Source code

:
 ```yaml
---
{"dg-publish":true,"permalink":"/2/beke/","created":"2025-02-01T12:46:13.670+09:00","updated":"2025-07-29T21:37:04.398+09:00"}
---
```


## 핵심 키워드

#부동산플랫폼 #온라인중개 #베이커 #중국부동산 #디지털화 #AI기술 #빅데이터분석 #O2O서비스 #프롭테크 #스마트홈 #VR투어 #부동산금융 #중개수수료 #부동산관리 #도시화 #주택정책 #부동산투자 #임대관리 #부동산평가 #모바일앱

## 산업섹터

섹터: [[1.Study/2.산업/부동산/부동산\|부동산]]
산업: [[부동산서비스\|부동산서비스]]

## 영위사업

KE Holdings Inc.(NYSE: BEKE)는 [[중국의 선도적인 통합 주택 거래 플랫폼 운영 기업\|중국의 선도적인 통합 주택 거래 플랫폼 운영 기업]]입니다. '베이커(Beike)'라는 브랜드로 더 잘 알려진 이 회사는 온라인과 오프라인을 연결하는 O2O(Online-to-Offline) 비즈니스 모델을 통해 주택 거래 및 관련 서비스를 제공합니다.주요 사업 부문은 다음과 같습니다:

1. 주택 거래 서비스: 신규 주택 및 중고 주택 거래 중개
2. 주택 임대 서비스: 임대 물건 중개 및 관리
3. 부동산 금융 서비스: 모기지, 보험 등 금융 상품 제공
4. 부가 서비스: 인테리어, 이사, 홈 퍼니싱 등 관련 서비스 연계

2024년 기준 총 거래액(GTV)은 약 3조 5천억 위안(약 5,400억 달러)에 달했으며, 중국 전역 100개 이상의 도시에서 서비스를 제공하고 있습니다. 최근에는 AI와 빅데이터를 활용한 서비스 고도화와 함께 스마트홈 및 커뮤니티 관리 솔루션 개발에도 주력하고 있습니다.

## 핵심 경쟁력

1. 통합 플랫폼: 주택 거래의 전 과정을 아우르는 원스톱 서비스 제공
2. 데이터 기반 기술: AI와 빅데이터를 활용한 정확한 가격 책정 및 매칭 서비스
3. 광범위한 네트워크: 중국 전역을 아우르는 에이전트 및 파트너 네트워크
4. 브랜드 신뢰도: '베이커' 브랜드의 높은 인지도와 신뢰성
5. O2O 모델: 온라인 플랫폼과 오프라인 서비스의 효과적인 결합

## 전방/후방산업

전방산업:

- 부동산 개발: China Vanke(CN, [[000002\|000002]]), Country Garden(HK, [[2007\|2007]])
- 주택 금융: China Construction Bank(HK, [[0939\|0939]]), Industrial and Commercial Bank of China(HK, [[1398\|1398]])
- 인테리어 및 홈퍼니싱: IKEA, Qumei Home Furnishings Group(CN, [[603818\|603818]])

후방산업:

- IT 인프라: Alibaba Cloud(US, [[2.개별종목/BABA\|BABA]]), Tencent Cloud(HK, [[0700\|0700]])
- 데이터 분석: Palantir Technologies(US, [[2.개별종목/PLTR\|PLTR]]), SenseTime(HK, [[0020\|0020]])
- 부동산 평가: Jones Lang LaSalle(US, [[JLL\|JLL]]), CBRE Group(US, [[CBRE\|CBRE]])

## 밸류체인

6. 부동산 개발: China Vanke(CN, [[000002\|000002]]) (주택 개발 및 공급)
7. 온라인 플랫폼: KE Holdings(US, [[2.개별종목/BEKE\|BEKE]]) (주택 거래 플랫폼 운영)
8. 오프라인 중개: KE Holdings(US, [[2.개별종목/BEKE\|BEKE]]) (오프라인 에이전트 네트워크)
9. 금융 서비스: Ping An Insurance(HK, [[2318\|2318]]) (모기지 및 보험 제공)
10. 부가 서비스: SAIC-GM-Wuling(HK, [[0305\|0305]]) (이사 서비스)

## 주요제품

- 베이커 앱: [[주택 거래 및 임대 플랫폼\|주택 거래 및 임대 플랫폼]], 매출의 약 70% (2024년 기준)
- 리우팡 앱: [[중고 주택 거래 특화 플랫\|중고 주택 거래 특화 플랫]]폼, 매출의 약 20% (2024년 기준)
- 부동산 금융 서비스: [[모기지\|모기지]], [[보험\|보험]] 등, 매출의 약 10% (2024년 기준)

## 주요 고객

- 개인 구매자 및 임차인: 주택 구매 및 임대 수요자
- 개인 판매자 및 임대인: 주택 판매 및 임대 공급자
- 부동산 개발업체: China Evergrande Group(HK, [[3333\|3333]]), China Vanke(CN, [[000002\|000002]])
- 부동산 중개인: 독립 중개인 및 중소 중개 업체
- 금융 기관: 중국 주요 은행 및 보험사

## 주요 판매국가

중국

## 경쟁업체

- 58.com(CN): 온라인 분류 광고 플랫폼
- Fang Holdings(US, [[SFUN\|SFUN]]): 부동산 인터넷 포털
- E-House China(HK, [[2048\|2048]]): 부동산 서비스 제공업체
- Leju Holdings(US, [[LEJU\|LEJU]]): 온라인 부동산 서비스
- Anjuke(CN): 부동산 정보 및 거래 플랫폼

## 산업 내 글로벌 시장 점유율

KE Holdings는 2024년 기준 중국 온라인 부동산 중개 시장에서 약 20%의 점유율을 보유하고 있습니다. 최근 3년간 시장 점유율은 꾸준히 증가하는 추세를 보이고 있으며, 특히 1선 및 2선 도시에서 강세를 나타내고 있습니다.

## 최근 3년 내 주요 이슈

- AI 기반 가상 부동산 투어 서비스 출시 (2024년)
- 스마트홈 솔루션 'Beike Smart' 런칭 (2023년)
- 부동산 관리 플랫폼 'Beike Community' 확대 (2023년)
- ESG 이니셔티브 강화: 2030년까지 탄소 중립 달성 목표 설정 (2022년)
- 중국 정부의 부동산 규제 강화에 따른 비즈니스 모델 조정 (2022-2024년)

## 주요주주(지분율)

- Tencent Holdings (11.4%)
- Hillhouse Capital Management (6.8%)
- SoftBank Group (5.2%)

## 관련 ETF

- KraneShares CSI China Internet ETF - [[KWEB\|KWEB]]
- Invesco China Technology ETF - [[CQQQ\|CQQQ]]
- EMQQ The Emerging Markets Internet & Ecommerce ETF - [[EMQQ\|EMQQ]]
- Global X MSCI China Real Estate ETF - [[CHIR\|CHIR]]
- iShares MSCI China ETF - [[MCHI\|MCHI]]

WHAT THE EXERCISE ASKS:
Note how many lines in the material hold the word "China", and give that number with nothing added.

ANSWER BELOW:
9